Accept disgrace willingly. Accept misfortune as the human condition. This is the Tao of Ratzinger. Life is suffering. Put up with it. Yet from these two lines, we are going to explore the revolutionary nature of taoism. Have you stripped and cleaned your AK-47? Well, come on then! Let’s go!

“It’s OK to WHAT-DID-YOU-SAY?!?!?!”

We should accept disgrace willingly, says L.T. because there’s nothing wrong with being disgraceful. We should accept misfortune as the human condition because if there was no misfortune, we wouldn’t be human. Put rather more earthily (more demure readers may choose to look away at this moment) Mr Tse is saying, “It’s OK to f*ck up.” Hell, if you don’t screw up, then you’re not even human [anymore]. But when I was training how to become an EFL teacher, I would read in my textbooks about how events were meant to be unfolding in my classroom. Students were supposed to be collaborating with me and working towards our shared goal of Increased Language Proficiency. Troublesome behaviour was because I had screwed up the Seating Plan and I really should have known better. For the next fifteen years, I remained convinced that I was a failing teacher. Grassroot Grunts made me feel even worse by harping on about how the teacher’s job is to motivate students and that unhappy students = crap teacher. These people were teachers! What were they doing coming out with such nonsense?

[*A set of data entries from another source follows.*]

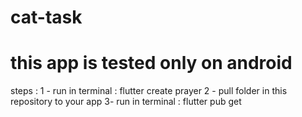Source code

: # cat-task
# this app is tested only on android
steps :
1 - run in terminal : flutter create prayer
2 - pull folder in this repository to your app
3- run in terminal : flutter pub get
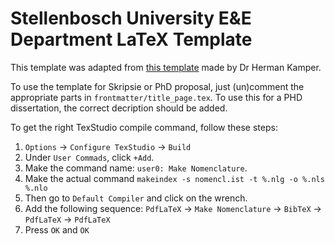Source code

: # Stellenbosch University E&E Department LaTeX Template

This template was adapted from [this template](https://github.com/kamperh/stellenbosch_ee_report_template) made by Dr Herman Kamper.

To use the template for Skripsie or PhD proposal, just (un)comment the appropriate parts in `frontmatter/title_page.tex`. To use this for a PHD  dissertation, the correct decription should be added. 

To get the right TexStudio compile command, follow these steps:

1. `Options` -> `Configure TexStudio` -> `Build` 
2. Under `User Commads`, click `+Add`. 
3. Make the command name: `user0: Make Nomenclature`.
4. Make the actual command `makeindex -s nomencl.ist -t %.nlg -o %.nls %.nlo`
5. Then go to `Default Compiler` and click on the wrench. 
6. Add the following sequence: `PdfLaTeX` -> `Make Nomenclature` -> `BibTeX` -> `PdfLaTeX` -> `PdfLaTeX`
7. Press `OK` and `OK`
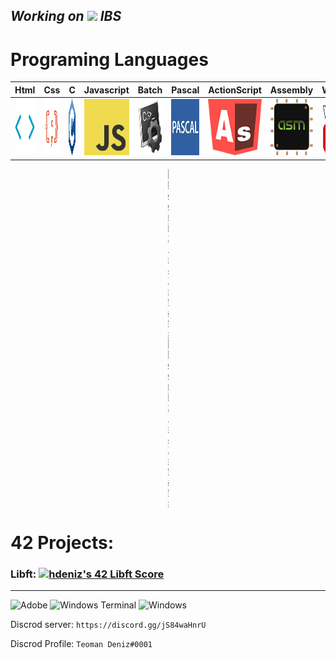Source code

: ## _Working on <img src="https://cdn.discordapp.com/attachments/759517116801351762/1027305129189318676/animation.gif" sttle="image-rendering: pixelated;"> IBS_

# Programing Languages
|Html|Css|C|Javascript|Batch|Pascal|ActionScript|Assembly|Wikidot
|:-:|:-:|:-:|:-:|:-:|:-:|:-:|:-:|:-:|
|<a href="https://www.google.com/search?q=HTML"><img style="width: 100px; height: 90px;" src="https://raw.githubusercontent.com/TeomanDeniz/TeomanDeniz/main/images/html_icon.gif"></a>|<a href="https://www.google.com/search?q=CSS"><img style="width: 100px; height: 90px;" src="https://raw.githubusercontent.com/TeomanDeniz/TeomanDeniz/main/images/css_icon.gif"></a>|<a href="https://www.google.com/search?q=C+Language"><img style="width: 100px; height: 90px;" src="https://raw.githubusercontent.com/TeomanDeniz/TeomanDeniz/main/images/c_icon.png"></a>|<a href="https://www.google.com/search?q=JavaScript"><img style="width: 100px; height: 90px;" src="https://raw.githubusercontent.com/TeomanDeniz/TeomanDeniz/main/images/js_icon.png"></a>|<a href="https://www.google.com/search?q=Batch+Script"><img style="width: 100px; height: 90px;" src="https://raw.githubusercontent.com/TeomanDeniz/TeomanDeniz/main/images/batch_script_icon.png"></a>|<a href="https://www.google.com/search?q=Pascal+Programing"><img style="width: 100px; height: 90px;" src="https://raw.githubusercontent.com/TeomanDeniz/TeomanDeniz/main/images/pascal_icon.png"></a>|<a href="https://www.google.com/search?q=Action+Script"><img style="width: 100px; height: 90px;" src="https://raw.githubusercontent.com/TeomanDeniz/TeomanDeniz/main/images/ac_icon.png"></a>|<a href="https://www.google.com/search?q=Assembly+Programing"><img style="width: 100px; height: 90px;" src="https://raw.githubusercontent.com/TeomanDeniz/TeomanDeniz/main/images/asm_icon.png"></a>|<a href="https://www.wikidot.com"><img style="width: 100px; height: 90px;" src="https://raw.githubusercontent.com/TeomanDeniz/TeomanDeniz/main/images/wikidot_icon.png"></a>

<div style="WIDTH: 1PX; MARGIN:0 AUTO;">
<a href="https://github.com/JaeSeoKim/badge42"><img src="https://badge42.vercel.app/api/v2/cl9lg1gq500110hmgekykcqos/stats?cursusId=21&coalitionId=234" alt="hdeniz's 42 stats" /></a>
<a href="https://github.com/JaeSeoKim/badge42"><img src="https://badge42.vercel.app/api/v2/cl9lg1gq500110hmgekykcqos/stats?cursusId=9&coalitionId=245" alt="hdeniz's 42 stats" /></a>
</div>

# 42 Projects:

### Libft: <a href="https://projects.intra.42.fr/projects/42cursus-libft/projects_users/2817201"><img src="https://badge42.vercel.app/api/v2/cl9lg1gq500110hmgekykcqos/project/2817201" alt="hdeniz's 42 Libft Score" /></a>

<hr>

![Adobe](https://img.shields.io/badge/adobe-%23FF0000.svg?style=for-the-badge&logo=adobe&logoColor=white) ![Windows Terminal](https://img.shields.io/badge/Windows%20Terminal-%234D4D4D.svg?style=for-the-badge&logo=windows-terminal&logoColor=white) ![Windows](https://img.shields.io/badge/Windows-0078D6?style=for-the-badge&logo=windows&logoColor=white)

Discrod server: `https://discord.gg/jS84waHnrU`

Discrod Profile: `Teoman Deniz#0001`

I would stay awake at night, lying in my bed, thinking about my failure to motivate the fifteen Basque teenagers that I taught from 8.30pm-9.45pm. No matter what I did, they always preferred talking to each other and having a laugh. They didn’t seem to care a jot about the delights of the English language and try as I might, there was nothing that I could do to win them over. But why should they have been won over? Just because their parents had forked out a load of cash and frogmarched them to the door? After a full day of school and the like?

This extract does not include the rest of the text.